Fiskobirlik;''Çok zor bir süreçten buralara geldik!''
10 yıl öncesine kadar iflasın eşiğine gelmiş bir kurumken bugün üretim ve yatırım konusunda önemli adımlar atan Fiskobirlik’in Yönetim Kurulu Başkanı Lütfi Bayraktar geçmişten bugüne kadar olan süreci değerlendirerek önemli açıklamalarda bulundu.
info@karadenizekonomi.com / 27.10.2019
Murat Gürsoy ile Karadeniz Sohbetleri’nde bu hafta Giresun’dayız. Son yıllarda farklı bir işletmecilik anlayışıyla yönetilen ve bir anlamda sanayici bir kurum kimliği kazanan Fiskobirlik’in başındaki isim sayın Lütfi Bayraktar ile kurumu ve fındık sektörünü konuştuk. Sohbetimiz sırasında gördük ki: yaklaşık 5 sezon önce bir takım sorunlarını çözdükten sonra tekrar fındık alımına başlayan Fiskobirlik, şimdilerde kendisine bağlı bulunan tüm kooperatifler aracılığıyla üreticiden aldığı fındığı entegre tesislerinde işleyip sadece iç pazarda değil dış pazarda da satmak için büyük bir uğraşa girdi.
-Son süreçte nasıl bir işletme anlayışı ve yöntemi belirlediniz? sorusu ile sohbetimize başlayalım istedik. Bu konuda neler söylersiniz?
-Özetle bugün için yöntemimiz şudur; Bölgesel piyasalarda oluşan fiyatın biraz üzerinde fiyatlandırmaya giderek peşin veya vadeli koşullarda fındığı almak ve ürünü entegre tesislerimizde işleyerek tüketiciye nihai ürün olarak sunmak.

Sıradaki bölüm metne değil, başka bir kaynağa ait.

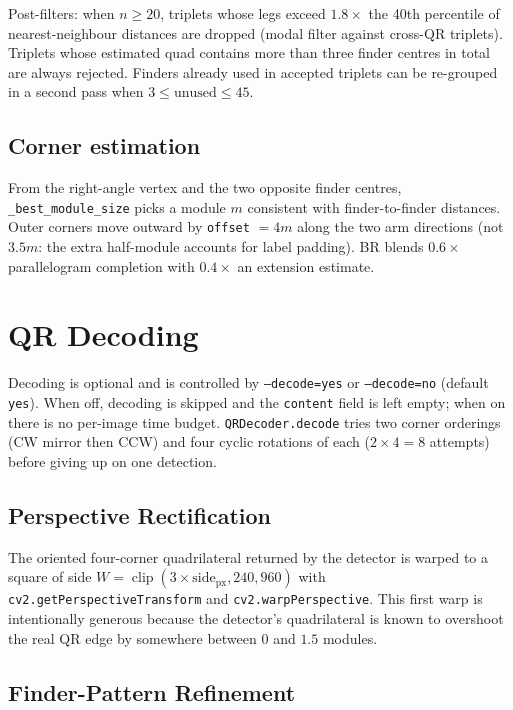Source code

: \documentclass[11pt,a4paper]{article}
\begin{document}
Post-filters: when $n \ge 20$, triplets whose legs exceed
$1.8\times$ the 40th percentile of nearest-neighbour distances are dropped
(modal filter against cross-QR triplets). Triplets whose estimated quad
contains more than three finder centres in total are always rejected. Finders
already used in accepted triplets can be re-grouped in a second pass when
$3 \le \text{unused} \le 45$.

\subsection{Corner estimation}

From the right-angle vertex and the two opposite finder centres,
\texttt{\_best\_module\_size} picks a module $m$ consistent with
finder-to-finder distances. Outer corners move outward by
\texttt{offset} $= 4m$ along the two arm directions (not $3.5m$: the
extra half-module accounts for label padding). BR blends $0.6\times$
parallelogram completion with $0.4\times$ an extension estimate.

\section{QR Decoding}

Decoding is optional and is controlled by \texttt{---decode=yes} or
\texttt{---decode=no} (default \texttt{yes}). When off, decoding is skipped
and the \texttt{content} field is left empty; when on there is no per-image
time budget. \texttt{QRDecoder.decode} tries two corner orderings (CW mirror
then CCW) and four cyclic rotations of each ($2\times4=8$ attempts) before
giving up on one detection.

\subsection{Perspective Rectification}

The oriented four-corner quadrilateral returned by the detector is
warped to a square of side
$W = \operatorname{clip}(3 \times \text{side}_{\text{px}}, 240, 960)$
with \texttt{cv2.getPerspectiveTransform} and
\texttt{cv2.warpPerspective}. This first warp is intentionally generous
because the detector's quadrilateral is known to overshoot the real QR
edge by somewhere between $0$ and $1.5$ modules.

\subsection{Finder-Pattern Refinement}
\end{document}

Bu kapsamda sadece iç pazar değil dış pazarda da var olmayı amaçladık.
-Performansınız hakkındaki düşünceleriniz nedir?
-Her sezon üstüne koyarak gidiyoruz, geçen yıldan daha iyi olacağımızı görmekteyim. Bu da bizi yeni yatırımlara ve pazarlara itti. Yurtdışı anlamında ilk defa bu yıl bağlantıları ciddi boyutlarda mal satmaya başladık. Bir miktar fazla fiyat vererek kooperatifçilik ve sosyal sorumluluğunu yerine getiren Fiskobirlik aynı zamanda entegre tesisi ile bir sanayi kimliğine kavuşmuştur.
-Bu nedenle ki sizi pek makamınızda göremiyoruz...

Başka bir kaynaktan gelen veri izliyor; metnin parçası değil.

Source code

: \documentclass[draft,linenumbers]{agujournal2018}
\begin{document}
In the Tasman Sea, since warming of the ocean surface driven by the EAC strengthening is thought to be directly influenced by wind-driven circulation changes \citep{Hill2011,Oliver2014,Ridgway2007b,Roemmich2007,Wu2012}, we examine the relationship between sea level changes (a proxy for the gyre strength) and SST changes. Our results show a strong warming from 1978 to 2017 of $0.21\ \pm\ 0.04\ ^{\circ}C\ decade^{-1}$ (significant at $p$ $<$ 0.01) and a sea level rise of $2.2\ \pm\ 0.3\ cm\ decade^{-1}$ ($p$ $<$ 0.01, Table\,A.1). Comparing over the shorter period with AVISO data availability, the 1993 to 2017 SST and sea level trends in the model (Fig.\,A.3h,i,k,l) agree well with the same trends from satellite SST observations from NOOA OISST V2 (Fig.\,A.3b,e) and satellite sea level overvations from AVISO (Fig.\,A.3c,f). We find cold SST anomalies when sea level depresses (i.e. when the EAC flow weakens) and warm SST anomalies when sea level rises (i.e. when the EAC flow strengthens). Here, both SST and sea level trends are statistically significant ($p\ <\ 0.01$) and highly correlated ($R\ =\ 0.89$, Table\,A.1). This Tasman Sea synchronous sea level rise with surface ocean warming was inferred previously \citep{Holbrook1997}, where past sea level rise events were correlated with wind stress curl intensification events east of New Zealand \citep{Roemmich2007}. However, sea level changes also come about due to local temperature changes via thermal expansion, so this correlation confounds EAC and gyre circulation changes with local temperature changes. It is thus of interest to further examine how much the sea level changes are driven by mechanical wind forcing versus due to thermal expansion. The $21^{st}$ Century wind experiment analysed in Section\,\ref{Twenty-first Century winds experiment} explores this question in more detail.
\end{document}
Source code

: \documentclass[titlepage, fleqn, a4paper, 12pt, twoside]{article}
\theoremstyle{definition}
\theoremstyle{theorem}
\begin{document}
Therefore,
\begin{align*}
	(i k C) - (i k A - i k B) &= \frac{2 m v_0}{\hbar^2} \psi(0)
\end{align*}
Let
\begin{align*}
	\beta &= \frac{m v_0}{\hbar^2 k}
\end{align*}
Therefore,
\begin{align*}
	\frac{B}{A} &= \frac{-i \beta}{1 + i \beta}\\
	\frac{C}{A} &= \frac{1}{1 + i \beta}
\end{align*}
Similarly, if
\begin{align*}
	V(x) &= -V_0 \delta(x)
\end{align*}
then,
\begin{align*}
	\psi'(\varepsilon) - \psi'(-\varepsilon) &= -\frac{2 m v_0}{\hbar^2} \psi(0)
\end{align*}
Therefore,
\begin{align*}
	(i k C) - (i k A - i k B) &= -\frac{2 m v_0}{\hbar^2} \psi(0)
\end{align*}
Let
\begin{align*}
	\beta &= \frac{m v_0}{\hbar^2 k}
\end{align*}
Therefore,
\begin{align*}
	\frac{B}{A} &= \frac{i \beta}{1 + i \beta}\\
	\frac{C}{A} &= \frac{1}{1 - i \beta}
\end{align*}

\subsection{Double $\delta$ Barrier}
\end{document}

Evet... Son olarak Almanya’nın Köln kentindeki Anuga Gıda Fuarı’na katıldık. Ve orada da
anladık ki biz aslında kendimizle ilgili kısma bakıyor olmakla birlikte dünya fındık piyasasında da ilk akla gelen kuruluş konumundayız. Böylesine kıymeti ve değerli markayı el birliği ile desteklemek gerekir. Fastfood zincir veya içecek sektöründeki dünyaca ünlü markalar neyse marka anlamında Fiskobirlik’in de marka değeri biliniyor. Güvenilir olmanın verdiği yoğun ilgiye tabi olduk.

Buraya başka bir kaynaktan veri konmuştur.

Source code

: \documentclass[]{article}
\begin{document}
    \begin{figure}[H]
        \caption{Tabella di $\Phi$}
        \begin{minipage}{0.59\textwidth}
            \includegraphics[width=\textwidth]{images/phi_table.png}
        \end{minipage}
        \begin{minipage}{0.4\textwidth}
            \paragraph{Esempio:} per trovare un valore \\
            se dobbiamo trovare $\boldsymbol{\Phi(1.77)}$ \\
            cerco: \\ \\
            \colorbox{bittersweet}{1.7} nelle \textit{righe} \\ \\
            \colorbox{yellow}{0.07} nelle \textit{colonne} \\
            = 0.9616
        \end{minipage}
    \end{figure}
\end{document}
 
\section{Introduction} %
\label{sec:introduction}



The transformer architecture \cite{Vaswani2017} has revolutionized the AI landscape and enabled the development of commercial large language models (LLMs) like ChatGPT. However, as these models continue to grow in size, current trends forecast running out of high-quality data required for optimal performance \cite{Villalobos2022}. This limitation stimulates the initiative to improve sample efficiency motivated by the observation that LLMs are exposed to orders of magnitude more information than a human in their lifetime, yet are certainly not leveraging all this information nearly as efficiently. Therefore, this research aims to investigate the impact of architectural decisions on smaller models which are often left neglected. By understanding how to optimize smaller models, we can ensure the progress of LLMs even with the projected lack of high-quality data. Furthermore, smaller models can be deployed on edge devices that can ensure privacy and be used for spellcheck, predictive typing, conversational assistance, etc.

-Bu ilgi aynı zamanda yoğun satış ve yoğun yatırım anlamına gelmiyor mu?
-Çok haklısınız. Tabi ki bu biraz da maddi güç ile doğru orantılı. Bundan 10 yıl önce herkesin “battı” diye gördüğü bir kuruluştan borçlarını ödeyerek bu noktaya geldik. O nedenle ki bu ilgiden çok memnunuz. Fiskobirlik’e sivil toplum kuruluşları ve siyasetçiler destek verirse daha fazlasını yapacağımıza eminim. Dünya pazarlarında daha fazla güç kazanırız. Üç yıl sonra dünyanın daha fazla tanıdığı ve bildiği bir kurum çok daha iyi bir noktada olacağız.
-Toprak Mahsulleri Ofisi (TMO) ile nasıl bir işbirliği içindesiniz?
-Belki bir dönem Fiskobirlik ile siyaset uyuşmamış olabilir. Bir sürü yasal düzenlemelerle denetimlere hazırız ve üretici birliğiyiz. 80 yıllık bir deneyim var. Dolayısıyla Fiskobirlik adıyla böyle bir kurum varken TMO’nun alımını ben çok anlamış değilim. Deniyor ki Fiskobirlik özerkleştirildi ve kamusal kimliği yok. Oysa artık hukuki sıkıntılar da yok bu anlamda. Şu anda TMO ile protokol yaptığımıza göre işbirliği yapabiliyoruz. Geçmişte bu müdahale alımları kim adına yapılıyordu. Hazine adına. Şimdi değişen ne oldu?
-Protokolün içeriğini açıklamanızda bir sakınca var mıdır?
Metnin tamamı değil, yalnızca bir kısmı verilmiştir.